#3 ONUSBillon

Alexander Walkenhorst nutzt technische Auszeit, um E-Mails zu lesen, durch die sein E-Mail Postfach sonst explodieren würde

Was war zuerst da? Die Henne oder das Ei? Georg oder Peter Wolf? Alexander Walkenhorst oder sein E-Mail Postfach?

Auch wenn die Wissenschaft noch nicht alle Fragen beantworten kann, steht eins fest: Selbst 2,06m sind nichts im Vergleich zu dem, was Walkenhorsts Posteingang nach etwa 60 Minuten erreicht.

Würde dieses infolgedessen explodieren, hätte das katastrophale Folgen für Mensch, Flora, Fauna und das Grundwasser. Pflichtbewusst nutzt Walkenhorst also jede Gelegenheit, etwas Dampf vom Kessel zu nehmen und einige der E-Mails zu beantworten. „Es ist nicht immer leicht. Lange Ausschlafen ist für mich Geschichte. Jeden Morgen wache ich gestresst mit dem Gedanken auf, dass es gleich soweit sein könnte“, beschreibt Walkenhorst seine dramatische Lage.
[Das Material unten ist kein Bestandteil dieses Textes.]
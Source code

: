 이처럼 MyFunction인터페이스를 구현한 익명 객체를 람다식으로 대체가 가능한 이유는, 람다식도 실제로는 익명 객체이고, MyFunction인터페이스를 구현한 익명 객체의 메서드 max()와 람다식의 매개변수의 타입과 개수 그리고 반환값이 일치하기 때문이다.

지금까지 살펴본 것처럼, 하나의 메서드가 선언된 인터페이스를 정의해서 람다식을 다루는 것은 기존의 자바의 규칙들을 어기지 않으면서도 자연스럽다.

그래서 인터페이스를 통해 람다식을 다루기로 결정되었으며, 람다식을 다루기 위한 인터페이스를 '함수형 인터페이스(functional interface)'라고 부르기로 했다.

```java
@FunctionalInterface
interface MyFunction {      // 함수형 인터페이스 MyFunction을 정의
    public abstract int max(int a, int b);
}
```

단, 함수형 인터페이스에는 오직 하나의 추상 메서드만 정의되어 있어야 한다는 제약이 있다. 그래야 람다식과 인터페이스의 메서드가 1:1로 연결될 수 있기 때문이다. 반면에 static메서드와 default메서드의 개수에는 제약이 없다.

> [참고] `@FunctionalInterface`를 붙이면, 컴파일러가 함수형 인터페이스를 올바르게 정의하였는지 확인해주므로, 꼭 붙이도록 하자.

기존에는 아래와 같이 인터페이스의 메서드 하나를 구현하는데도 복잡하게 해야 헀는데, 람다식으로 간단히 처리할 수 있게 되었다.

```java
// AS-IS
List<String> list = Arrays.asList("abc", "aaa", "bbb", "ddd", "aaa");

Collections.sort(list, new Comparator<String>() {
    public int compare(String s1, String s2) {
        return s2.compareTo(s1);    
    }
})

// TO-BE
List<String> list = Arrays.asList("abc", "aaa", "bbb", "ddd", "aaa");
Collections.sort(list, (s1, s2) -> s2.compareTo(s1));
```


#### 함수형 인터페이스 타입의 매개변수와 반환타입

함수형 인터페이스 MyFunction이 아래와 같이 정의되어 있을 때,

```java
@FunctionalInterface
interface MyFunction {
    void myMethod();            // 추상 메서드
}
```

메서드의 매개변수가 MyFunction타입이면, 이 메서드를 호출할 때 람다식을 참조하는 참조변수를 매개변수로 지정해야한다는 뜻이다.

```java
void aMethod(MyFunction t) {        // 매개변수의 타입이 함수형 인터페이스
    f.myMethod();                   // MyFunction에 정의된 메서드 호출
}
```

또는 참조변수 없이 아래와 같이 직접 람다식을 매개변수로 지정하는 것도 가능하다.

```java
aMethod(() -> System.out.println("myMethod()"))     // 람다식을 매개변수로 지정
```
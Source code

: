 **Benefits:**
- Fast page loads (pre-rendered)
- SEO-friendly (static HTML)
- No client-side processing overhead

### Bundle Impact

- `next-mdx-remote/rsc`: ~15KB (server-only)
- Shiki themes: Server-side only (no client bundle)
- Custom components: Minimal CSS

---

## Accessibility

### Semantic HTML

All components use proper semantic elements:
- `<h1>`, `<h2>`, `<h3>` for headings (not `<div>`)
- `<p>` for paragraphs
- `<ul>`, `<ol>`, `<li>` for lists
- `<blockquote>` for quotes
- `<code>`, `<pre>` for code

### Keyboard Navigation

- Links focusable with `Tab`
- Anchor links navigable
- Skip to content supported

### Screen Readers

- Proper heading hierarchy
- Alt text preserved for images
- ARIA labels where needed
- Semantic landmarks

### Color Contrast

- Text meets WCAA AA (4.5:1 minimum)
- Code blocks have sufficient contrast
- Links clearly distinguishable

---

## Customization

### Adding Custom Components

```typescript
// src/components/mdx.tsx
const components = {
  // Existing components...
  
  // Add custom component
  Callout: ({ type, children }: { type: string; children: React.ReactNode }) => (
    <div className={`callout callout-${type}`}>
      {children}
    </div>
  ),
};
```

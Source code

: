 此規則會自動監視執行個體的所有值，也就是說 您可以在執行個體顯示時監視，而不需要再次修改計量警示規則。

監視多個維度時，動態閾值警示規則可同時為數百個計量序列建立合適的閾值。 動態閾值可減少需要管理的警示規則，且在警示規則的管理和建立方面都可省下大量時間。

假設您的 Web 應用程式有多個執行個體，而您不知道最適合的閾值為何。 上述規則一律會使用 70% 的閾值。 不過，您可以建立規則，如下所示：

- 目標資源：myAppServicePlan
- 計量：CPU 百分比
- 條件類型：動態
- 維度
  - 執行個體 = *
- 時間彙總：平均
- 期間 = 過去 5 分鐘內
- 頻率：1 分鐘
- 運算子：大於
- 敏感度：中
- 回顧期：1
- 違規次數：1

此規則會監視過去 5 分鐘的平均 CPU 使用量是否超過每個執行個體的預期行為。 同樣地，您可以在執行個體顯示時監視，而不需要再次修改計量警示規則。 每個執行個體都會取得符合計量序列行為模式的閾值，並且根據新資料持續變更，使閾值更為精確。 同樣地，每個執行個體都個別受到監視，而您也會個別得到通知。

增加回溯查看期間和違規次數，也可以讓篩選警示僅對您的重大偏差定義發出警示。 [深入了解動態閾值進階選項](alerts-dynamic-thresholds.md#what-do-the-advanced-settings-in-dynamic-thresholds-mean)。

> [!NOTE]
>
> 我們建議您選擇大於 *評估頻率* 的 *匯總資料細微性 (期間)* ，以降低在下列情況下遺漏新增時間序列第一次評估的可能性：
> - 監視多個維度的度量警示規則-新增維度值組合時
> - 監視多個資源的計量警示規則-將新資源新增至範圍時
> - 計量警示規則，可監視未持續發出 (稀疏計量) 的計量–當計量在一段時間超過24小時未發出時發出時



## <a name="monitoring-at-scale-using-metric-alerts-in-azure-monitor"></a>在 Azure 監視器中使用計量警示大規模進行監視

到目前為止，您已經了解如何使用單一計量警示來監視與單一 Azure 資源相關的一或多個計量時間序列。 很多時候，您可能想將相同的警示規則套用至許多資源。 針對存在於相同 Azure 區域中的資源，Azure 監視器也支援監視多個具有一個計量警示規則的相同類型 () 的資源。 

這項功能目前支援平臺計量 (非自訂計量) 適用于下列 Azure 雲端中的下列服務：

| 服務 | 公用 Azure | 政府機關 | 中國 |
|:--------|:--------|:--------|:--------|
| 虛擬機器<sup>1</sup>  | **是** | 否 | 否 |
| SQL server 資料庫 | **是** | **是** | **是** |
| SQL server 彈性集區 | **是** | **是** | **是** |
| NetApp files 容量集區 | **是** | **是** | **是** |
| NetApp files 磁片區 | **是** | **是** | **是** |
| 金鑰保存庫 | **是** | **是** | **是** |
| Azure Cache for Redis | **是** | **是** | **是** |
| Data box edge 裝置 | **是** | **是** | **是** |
Seinem Teamkameraden Sven W. ist das Ganze ein Dorn im Auge. „Wie sollen wir denn jetzt noch vernünftig unsere Taktik besprechen? Tommi hätte das niemals erlaubt“, beklagt er sich, während er an einem catchy E-Mail Betreff feilt, um sich irgendwie bei Walkenhorst Gehör zu verschaffen.